OWL: Psychologie-Professor über "Ehrenmorde" und den Fall Arzu Özmen

Wer ist für Sie ein "Ehrenmörder" und welche Vorstellungen von Ehre hat so jemand?
Das sind Personen, die ihre Normen und Werten so sehr verletzt sehen, dass sie sich sich dazu legitimiert fühlen, sie durch die Tat wieder herzustellen. Diese patriarchische Vorstellung von Ehre ist eng verbunden mit der Sexualität. Wenn sich eine Frau abnabelt und sich sexuell frei verhält, fühlt sich der Mann verpflichtet zu handeln, um die Ehre wieder herzustellen. Es geht in hohem Maße immer um Besitz: Er will zeigen, dass er die Kontrolle über sein Eigentum, die Frau, hat, ansonsten gilt er für die Gesellschaft als schwach und wird von ihr abgelehnt.



Sind die Taten religiös bedingt?
Sie werden so interpretiert. Dabei sind sie eine viel ältere Tradition, die in manchen Gesellschaften noch akzeptiert wird. Solche Fälle gibt es sogar in manchen christlichen Kulturen.

Bei einem Mord innerhalb einer Familie deutscher Herkunft würde man von einer Beziehungstat sprechen. Was ist hier anders?
Da gibt es psychische Unterschiede. Bei einem deutschen Ehemann geht es um einen inneren Konflikt, ausgelöst durch Eifersucht oder Verlust. Bei einem Ehrenmörder spielt auch der soziale Konflikt eine Rolle, die Gruppe. Es dreht sich alles um die Frage: Was denken die Verwandten? Sind wir schwach?

In Ihrer Studie sagen sie voraus, dass die Zahl solcher Morde in Deutschland in den nächsten 15 Jahren weiter steigen wird. Woran machen Sie das fest?
Es geht dabei um einen Generationenkonflikt. Die ältere Generation verliert an Macht, die nachfolgende Generation will ihre behaupten. Das führt zu einer Übergangsphase mit Krisen. Erst wenn die dritte oder vierte Generation selbst erwachsene Kinder hat, kann ein e Mentalitätsänderung erfolgen.

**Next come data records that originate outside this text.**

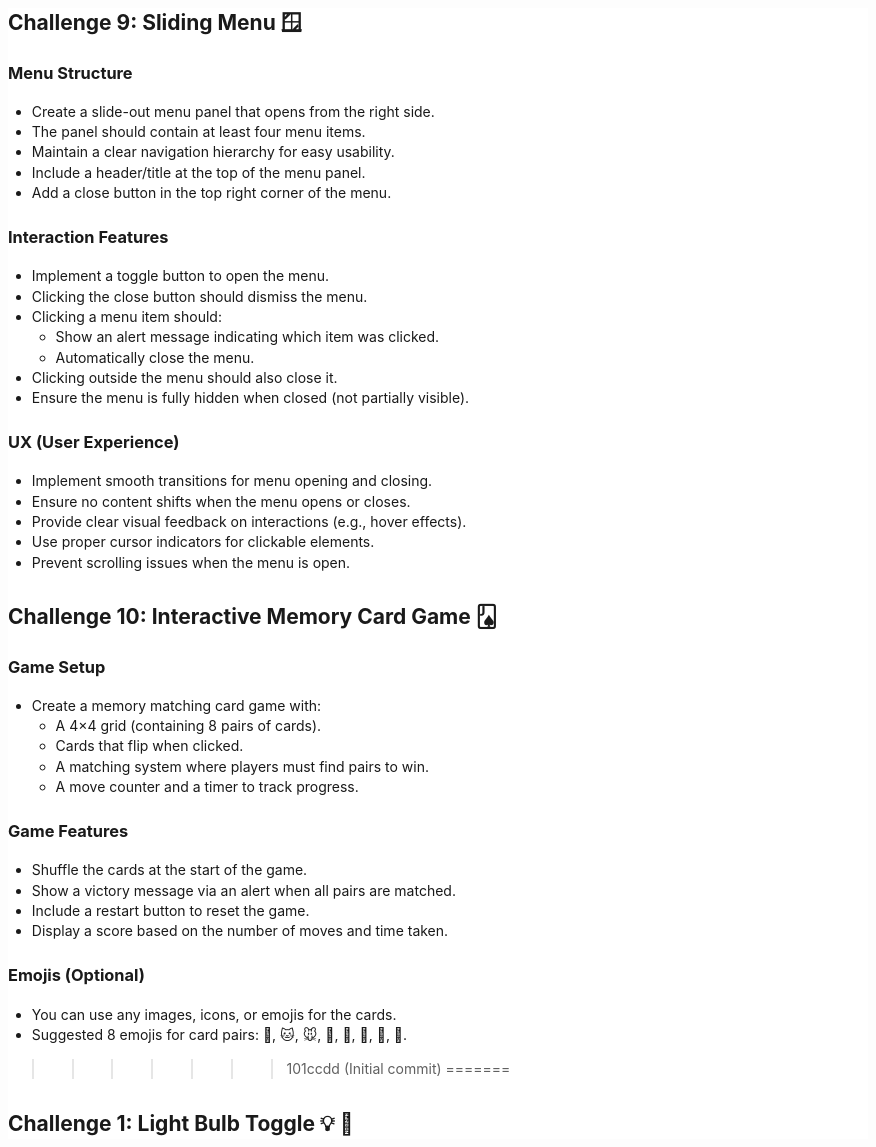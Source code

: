 ## Challenge 9: Sliding Menu 🪟

### Menu Structure

- Create a slide-out menu panel that opens from the right side.
- The panel should contain at least four menu items.
- Maintain a clear navigation hierarchy for easy usability.
- Include a header/title at the top of the menu panel.
- Add a close button in the top right corner of the menu.

### Interaction Features

- Implement a toggle button to open the menu.
- Clicking the close button should dismiss the menu.
- Clicking a menu item should:
  - Show an alert message indicating which item was clicked.
  - Automatically close the menu.
- Clicking outside the menu should also close it.
- Ensure the menu is fully hidden when closed (not partially visible).

### UX (User Experience)

- Implement smooth transitions for menu opening and closing.
- Ensure no content shifts when the menu opens or closes.
- Provide clear visual feedback on interactions (e.g., hover effects).
- Use proper cursor indicators for clickable elements.
- Prevent scrolling issues when the menu is open.

## Challenge 10: Interactive Memory Card Game 🂫

### Game Setup

- Create a memory matching card game with:
  - A 4×4 grid (containing 8 pairs of cards).
  - Cards that flip when clicked.
  - A matching system where players must find pairs to win.
  - A move counter and a timer to track progress.

### Game Features

- Shuffle the cards at the start of the game.
- Show a victory message via an alert when all pairs are matched.
- Include a restart button to reset the game.
- Display a score based on the number of moves and time taken.

### Emojis (Optional)

- You can use any images, icons, or emojis for the cards.
- Suggested 8 emojis for card pairs:
  🐶, 🐱, 🐭, 🐹, 🐰, 🦊, 🐻, 🐼.
>>>>>>> 101ccdd (Initial commit)
=======
## Challenge 1: Light Bulb Toggle 💡 🌚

Was kann getan werden, damit es nicht zu "Ehrenmorden" kommt?
Verhindert wird das nur durch Mentalitätsänderung. Durch Aufklärung in Schulen, Kindergärten. Jugendliche müssen zu Multiplikatoren werden. Die meisten haben keine wirkliche Kenntnis über den Ehrbegriff, sondern führen einfach Taten aus. Die Aufklärung muss auf jeden Fall von innen, aus der eigenen Kultur, kommen - über Dritte wird es schwierig. Aber so lange einige Menschen solche Morde heimlich begrüßen, wird es sie weiter geben.

Hätte der Mord an Arzu Özmen verhindert werden können?
Sie hätte sich vielleicht von ihrer Familie komplett abnabeln und weit wegziehen müssen. Die erste Phase nach der Trennung ist die gefährlichste. Sie hat die Warnungen im Frauenhaus offenbar nicht ernst genug genommen.